▶ **Items from a data source**:
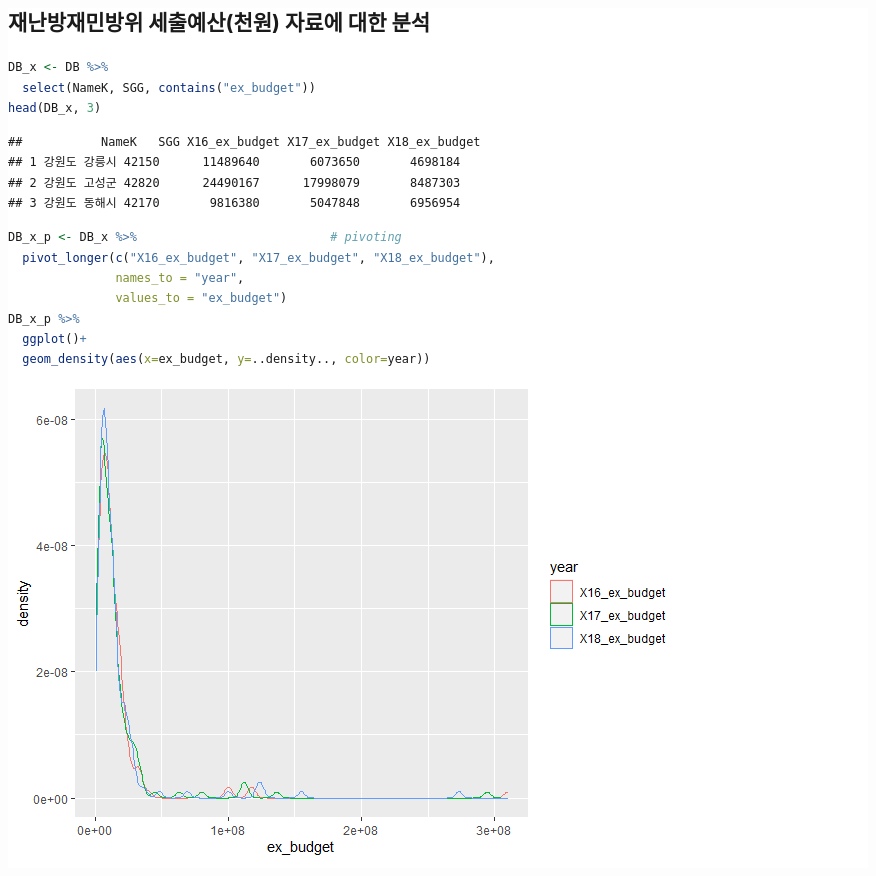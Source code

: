 ## 재난방재민방위 세출예산(천원) 자료에 대한 분석

``` r
DB_x <- DB %>% 
  select(NameK, SGG, contains("ex_budget"))
head(DB_x, 3)
```

    ##           NameK   SGG X16_ex_budget X17_ex_budget X18_ex_budget
    ## 1 강원도 강릉시 42150      11489640       6073650       4698184
    ## 2 강원도 고성군 42820      24490167      17998079       8487303
    ## 3 강원도 동해시 42170       9816380       5047848       6956954

``` r
DB_x_p <- DB_x %>%                           # pivoting
  pivot_longer(c("X16_ex_budget", "X17_ex_budget", "X18_ex_budget"),
               names_to = "year",
               values_to = "ex_budget")
DB_x_p %>% 
  ggplot()+
  geom_density(aes(x=ex_budget, y=..density.., color=year))
```

![](capacity_result_files/figure-gfm/unnamed-chunk-19-1.png)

▶ **Your goal**: Reproduce all lines above exactly. Leave the images out.

▶ **Task result**:
Source code

: ## 재난방재민방위 세출예산(천원) 자료에 대한 분석

``` r
DB_x <- DB %>% 
  select(NameK, SGG, contains("ex_budget"))
head(DB_x, 3)
```

    ##           NameK   SGG X16_ex_budget X17_ex_budget X18_ex_budget
    ## 1 강원도 강릉시 42150      11489640       6073650       4698184
    ## 2 강원도 고성군 42820      24490167      17998079       8487303
    ## 3 강원도 동해시 42170       9816380       5047848       6956954

``` r
DB_x_p <- DB_x %>%                           # pivoting
  pivot_longer(c("X16_ex_budget", "X17_ex_budget", "X18_ex_budget"),
               names_to = "year",
               values_to = "ex_budget")
DB_x_p %>% 
  ggplot()+
  geom_density(aes(x=ex_budget, y=..density.., color=year))
```

![](capacity_result_files/figure-gfm/unnamed-chunk-19-1.png)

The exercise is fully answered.